YOUR ASSIGNMENT: Every line with the string "default" should be copied from the data.
Top of DATASET CONTENT
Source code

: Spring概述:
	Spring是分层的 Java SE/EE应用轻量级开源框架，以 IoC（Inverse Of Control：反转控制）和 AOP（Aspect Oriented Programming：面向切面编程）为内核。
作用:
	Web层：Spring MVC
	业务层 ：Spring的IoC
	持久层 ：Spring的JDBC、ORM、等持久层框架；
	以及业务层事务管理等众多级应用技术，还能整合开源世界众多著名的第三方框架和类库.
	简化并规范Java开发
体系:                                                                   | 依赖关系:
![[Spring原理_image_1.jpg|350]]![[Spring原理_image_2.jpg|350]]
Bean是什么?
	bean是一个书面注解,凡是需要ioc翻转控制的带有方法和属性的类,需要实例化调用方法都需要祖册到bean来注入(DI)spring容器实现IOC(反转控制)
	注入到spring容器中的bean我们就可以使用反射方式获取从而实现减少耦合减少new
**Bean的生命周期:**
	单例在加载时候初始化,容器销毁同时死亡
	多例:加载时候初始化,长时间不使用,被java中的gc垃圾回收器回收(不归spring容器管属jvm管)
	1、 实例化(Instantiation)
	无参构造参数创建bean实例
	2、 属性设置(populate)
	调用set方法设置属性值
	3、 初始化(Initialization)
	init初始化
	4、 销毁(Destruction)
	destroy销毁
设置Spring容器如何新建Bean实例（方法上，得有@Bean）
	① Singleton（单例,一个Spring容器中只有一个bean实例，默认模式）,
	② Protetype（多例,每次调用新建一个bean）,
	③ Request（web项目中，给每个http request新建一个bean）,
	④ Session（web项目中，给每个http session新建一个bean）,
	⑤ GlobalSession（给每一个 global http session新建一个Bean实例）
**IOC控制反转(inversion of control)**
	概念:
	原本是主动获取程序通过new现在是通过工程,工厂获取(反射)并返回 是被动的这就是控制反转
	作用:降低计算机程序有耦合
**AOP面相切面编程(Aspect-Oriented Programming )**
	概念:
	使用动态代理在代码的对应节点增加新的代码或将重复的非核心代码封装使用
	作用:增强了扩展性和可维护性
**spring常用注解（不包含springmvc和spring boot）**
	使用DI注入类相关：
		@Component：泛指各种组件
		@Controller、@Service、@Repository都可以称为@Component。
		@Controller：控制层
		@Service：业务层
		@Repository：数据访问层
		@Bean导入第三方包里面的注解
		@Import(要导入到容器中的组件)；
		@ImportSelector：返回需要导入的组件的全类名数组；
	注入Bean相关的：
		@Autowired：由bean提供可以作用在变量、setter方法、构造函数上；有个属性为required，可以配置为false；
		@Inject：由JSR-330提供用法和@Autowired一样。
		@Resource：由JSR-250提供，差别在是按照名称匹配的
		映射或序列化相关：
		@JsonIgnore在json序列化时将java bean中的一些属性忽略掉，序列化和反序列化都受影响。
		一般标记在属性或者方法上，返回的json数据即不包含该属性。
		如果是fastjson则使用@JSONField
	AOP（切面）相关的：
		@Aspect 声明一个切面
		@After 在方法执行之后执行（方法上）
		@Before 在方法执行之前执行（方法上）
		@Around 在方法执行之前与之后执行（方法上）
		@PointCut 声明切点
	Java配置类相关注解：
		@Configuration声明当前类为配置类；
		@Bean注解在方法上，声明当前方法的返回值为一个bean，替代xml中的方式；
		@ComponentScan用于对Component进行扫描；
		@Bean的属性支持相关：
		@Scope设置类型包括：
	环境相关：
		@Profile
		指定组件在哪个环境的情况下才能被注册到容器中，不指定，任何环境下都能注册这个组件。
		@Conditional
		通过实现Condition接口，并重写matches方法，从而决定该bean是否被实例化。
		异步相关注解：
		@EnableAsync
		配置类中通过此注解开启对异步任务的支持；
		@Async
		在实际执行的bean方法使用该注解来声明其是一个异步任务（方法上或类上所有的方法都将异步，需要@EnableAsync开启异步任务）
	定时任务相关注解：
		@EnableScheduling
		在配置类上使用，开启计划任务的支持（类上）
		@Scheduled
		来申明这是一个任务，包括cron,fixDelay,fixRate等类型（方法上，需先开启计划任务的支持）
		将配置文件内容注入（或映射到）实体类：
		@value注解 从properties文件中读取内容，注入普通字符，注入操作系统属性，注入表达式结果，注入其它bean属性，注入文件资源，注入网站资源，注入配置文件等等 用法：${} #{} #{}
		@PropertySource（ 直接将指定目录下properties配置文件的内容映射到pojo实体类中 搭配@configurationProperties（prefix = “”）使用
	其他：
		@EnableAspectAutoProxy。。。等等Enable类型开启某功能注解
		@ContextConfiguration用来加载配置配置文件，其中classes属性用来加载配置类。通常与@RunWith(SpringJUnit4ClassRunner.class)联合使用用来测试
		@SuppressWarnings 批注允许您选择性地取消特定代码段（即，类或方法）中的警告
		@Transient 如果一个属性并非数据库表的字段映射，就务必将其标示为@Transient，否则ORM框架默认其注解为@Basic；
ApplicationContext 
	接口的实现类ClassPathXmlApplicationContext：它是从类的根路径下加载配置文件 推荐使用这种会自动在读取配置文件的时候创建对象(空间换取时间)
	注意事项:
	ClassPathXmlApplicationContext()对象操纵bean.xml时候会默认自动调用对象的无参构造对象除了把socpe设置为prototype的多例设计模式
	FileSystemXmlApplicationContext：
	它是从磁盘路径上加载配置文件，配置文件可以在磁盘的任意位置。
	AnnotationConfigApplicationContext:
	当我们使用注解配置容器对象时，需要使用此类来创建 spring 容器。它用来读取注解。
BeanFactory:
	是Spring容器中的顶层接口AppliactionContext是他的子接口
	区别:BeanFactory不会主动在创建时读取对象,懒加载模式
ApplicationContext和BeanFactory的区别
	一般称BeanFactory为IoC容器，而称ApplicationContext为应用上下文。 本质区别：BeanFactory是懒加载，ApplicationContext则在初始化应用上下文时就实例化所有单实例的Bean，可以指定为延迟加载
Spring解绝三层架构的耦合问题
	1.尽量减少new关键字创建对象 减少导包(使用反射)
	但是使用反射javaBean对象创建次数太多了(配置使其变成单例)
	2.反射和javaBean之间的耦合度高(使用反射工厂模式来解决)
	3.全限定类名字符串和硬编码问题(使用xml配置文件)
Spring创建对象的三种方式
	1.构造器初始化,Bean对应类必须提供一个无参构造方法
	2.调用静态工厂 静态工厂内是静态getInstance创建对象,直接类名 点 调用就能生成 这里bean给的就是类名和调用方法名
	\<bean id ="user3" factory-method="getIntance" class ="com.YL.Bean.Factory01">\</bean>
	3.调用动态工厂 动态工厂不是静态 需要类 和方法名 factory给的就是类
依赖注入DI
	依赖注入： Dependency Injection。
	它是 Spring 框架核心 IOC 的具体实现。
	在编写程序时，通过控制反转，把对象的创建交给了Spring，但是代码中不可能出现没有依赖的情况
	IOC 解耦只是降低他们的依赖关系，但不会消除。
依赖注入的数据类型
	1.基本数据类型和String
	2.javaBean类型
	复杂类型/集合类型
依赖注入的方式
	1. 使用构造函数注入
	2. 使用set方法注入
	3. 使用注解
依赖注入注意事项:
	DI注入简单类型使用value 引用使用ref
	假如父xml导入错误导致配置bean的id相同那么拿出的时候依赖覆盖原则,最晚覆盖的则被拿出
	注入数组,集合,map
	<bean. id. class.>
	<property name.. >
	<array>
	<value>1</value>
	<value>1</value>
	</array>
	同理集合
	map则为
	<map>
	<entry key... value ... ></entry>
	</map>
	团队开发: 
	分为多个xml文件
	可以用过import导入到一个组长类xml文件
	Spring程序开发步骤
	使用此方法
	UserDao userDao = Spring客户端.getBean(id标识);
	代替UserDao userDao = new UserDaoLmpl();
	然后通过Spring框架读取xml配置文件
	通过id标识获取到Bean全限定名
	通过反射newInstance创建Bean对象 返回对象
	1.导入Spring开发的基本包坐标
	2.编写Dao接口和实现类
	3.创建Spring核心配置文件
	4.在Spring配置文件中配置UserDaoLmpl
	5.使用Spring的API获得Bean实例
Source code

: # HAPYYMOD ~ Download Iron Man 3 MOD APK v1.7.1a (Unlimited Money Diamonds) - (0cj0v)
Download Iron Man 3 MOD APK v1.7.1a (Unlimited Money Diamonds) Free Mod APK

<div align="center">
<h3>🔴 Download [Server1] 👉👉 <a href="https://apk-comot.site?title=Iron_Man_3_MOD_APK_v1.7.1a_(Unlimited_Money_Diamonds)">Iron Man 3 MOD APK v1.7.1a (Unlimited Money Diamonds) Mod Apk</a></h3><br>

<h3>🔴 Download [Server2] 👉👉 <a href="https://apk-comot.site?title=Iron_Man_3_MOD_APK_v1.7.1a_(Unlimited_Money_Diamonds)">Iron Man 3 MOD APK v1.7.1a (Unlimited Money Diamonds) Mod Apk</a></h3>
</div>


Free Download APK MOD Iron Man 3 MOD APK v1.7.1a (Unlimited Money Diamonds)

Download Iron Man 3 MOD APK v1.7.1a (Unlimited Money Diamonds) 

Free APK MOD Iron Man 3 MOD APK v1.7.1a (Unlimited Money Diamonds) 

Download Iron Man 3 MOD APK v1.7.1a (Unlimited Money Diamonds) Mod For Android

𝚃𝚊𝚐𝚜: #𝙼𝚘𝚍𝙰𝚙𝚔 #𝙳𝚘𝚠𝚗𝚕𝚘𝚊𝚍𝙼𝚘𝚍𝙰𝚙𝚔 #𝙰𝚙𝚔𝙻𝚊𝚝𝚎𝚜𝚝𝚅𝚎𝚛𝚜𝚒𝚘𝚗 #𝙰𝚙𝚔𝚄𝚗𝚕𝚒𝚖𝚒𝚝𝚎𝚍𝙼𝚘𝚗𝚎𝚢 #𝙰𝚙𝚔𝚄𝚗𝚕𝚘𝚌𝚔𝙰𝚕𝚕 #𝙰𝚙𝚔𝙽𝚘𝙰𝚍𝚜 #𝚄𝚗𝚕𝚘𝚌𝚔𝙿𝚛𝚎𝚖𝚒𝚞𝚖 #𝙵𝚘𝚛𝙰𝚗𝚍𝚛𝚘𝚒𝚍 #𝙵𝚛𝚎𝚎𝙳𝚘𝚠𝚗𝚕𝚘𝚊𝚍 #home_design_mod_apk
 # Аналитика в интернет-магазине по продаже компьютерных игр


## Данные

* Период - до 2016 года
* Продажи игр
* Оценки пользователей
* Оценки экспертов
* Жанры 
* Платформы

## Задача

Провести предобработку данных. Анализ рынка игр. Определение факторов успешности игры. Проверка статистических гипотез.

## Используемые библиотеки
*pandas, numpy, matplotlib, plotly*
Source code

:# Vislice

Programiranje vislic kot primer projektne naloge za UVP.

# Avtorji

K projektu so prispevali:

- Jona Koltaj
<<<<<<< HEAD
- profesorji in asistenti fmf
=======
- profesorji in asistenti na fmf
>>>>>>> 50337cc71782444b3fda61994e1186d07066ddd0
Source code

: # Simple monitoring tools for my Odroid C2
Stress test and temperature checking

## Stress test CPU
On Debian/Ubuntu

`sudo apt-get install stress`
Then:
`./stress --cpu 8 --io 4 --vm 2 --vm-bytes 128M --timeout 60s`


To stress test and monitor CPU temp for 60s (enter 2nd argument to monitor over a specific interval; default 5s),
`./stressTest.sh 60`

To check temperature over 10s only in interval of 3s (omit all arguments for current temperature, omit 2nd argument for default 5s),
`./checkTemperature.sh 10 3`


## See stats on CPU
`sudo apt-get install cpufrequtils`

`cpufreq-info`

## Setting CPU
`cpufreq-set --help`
Bottom of DATASET CONTENT
RESULT FOR THIS EXERCISE:
To stress test and monitor CPU temp for 60s (enter 2nd argument to monitor over a specific interval; default 5s),
To check temperature over 10s only in interval of 3s (omit all arguments for current temperature, omit 2nd argument for default 5s),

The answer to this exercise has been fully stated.